In flow-based coupling, all cross-border paths between grids are
taken into account to maximize capacity. Traditionally, flows are based
on the available interconnection capacity at each border, which can
hamper price convergence between national networks.
Popping Corks
Germany has the lowest power prices in the central-west region of
Europe, with an average day-ahead rate of 32.11 euros ($35.90) a
megawatt-hour for the past year, exchange data show. That compares with
36 euros for France, 41.35 euros in the Netherlands and 43.46 euros for
Belgium.
Prices can turn negative when electricity supply outstrips demand,
especially when it’s windy and sunny. Germany, Europe’s biggest
renewable-energy producer, had 109 hours of negative prices this year,
double the amount in the same period of 2014, Epex Spot SE data show.

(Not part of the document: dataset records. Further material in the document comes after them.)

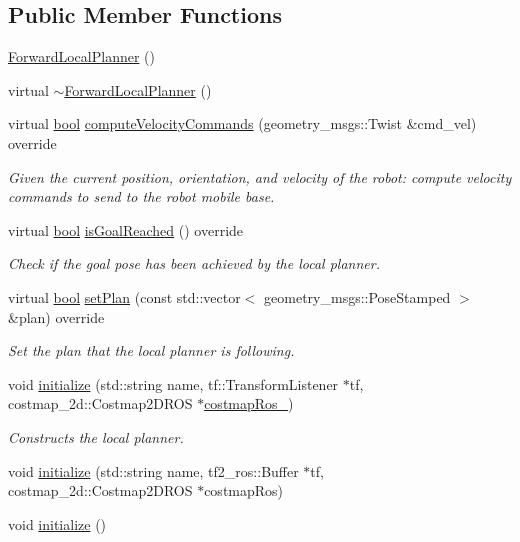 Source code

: \subsection*{Public Member Functions}
\begin{DoxyCompactItemize}
\item 
\hyperlink{classforward__local__planner_1_1ForwardLocalPlanner_a799b88b11a20f65c49f08090092de578}{Forward\+Local\+Planner} ()
\item 
virtual \hyperlink{classforward__local__planner_1_1ForwardLocalPlanner_ac842ee5e8465cb9038adf5596b5c4469}{$\sim$\+Forward\+Local\+Planner} ()
\item 
virtual \hyperlink{classbool}{bool} \hyperlink{classforward__local__planner_1_1ForwardLocalPlanner_af66bd75aa18afa2f027f1951dfe18b41}{compute\+Velocity\+Commands} (geometry\+\_\+msgs\+::\+Twist \&cmd\+\_\+vel) override
\begin{DoxyCompactList}\small\item\em Given the current position, orientation, and velocity of the robot\+: compute velocity commands to send to the robot mobile base. \end{DoxyCompactList}\item 
virtual \hyperlink{classbool}{bool} \hyperlink{classforward__local__planner_1_1ForwardLocalPlanner_a76d7b463fbe432b6af22d12270a1c2bd}{is\+Goal\+Reached} () override
\begin{DoxyCompactList}\small\item\em Check if the goal pose has been achieved by the local planner. \end{DoxyCompactList}\item 
virtual \hyperlink{classbool}{bool} \hyperlink{classforward__local__planner_1_1ForwardLocalPlanner_a63db153f4977a9336dc992cb92415cd7}{set\+Plan} (const std\+::vector$<$ geometry\+\_\+msgs\+::\+Pose\+Stamped $>$ \&plan) override
\begin{DoxyCompactList}\small\item\em Set the plan that the local planner is following. \end{DoxyCompactList}\item 
void \hyperlink{classforward__local__planner_1_1ForwardLocalPlanner_a0ae17e1f6fd009d1ec223135891a548a}{initialize} (std\+::string name, tf\+::\+Transform\+Listener $\ast$tf, costmap\+\_\+2d\+::\+Costmap2\+D\+R\+OS $\ast$\hyperlink{classforward__local__planner_1_1ForwardLocalPlanner_a2c232a05866edf1b71003188a03fc0c5}{costmap\+Ros\+\_\+})
\begin{DoxyCompactList}\small\item\em Constructs the local planner. \end{DoxyCompactList}\item 
void \hyperlink{classforward__local__planner_1_1ForwardLocalPlanner_a62a79a2c97359b566419731e3f2d0175}{initialize} (std\+::string name, tf2\+\_\+ros\+::\+Buffer $\ast$tf, costmap\+\_\+2d\+::\+Costmap2\+D\+R\+OS $\ast$costmap\+Ros)
\item 
void \hyperlink{classforward__local__planner_1_1ForwardLocalPlanner_a1c4b2493ff014c2539572c4c219caabf}{initialize} ()
\end{DoxyCompactItemize}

Flow-based market coupling means negative prices would be “more
subdued” because it’s possible to export more from Germany, Preuss said.
Cheaper Rates
Belgian prices would have been 8.7 percent lower on average and Dutch
prices 5.8 percent cheaper under market coupling last year, according
to Energy Brainpool. “We won’t see a visible jump in the spot market from one day to
another,” Philipp Goetz, a consultant at Energy Brainpool, said by phone
on May 13. “In the long run, it will show up” with higher prices in
Germany in off-peak times and during the night when demand is lower, he
said.
Fluctuating German renewable power generation
may still have a bigger effect on prices than market coupling,
according to Omar Ramdani, head of analysis at RheinEnergie Trading GmbH
in Cologne.
“On average, prices will rise 1 to 2 euros if we don’t see
counter-effects from wind and solar production,” Ramdani said Wednesday
by phone.
While coupling may improve cross-border flows, the European
Commission estimates Europe still needs to spend 200 billion euros on
energy infrastructure by 2020, including new power links between
countries. “Market coupling will have some impact but we need more investment in
cross-border capacity and interconnectors to see a big difference,”
Elchin Mammadov, European utilities analyst at Bloomberg Intelligence,
said Monday. “Once these are built the traders will follow.”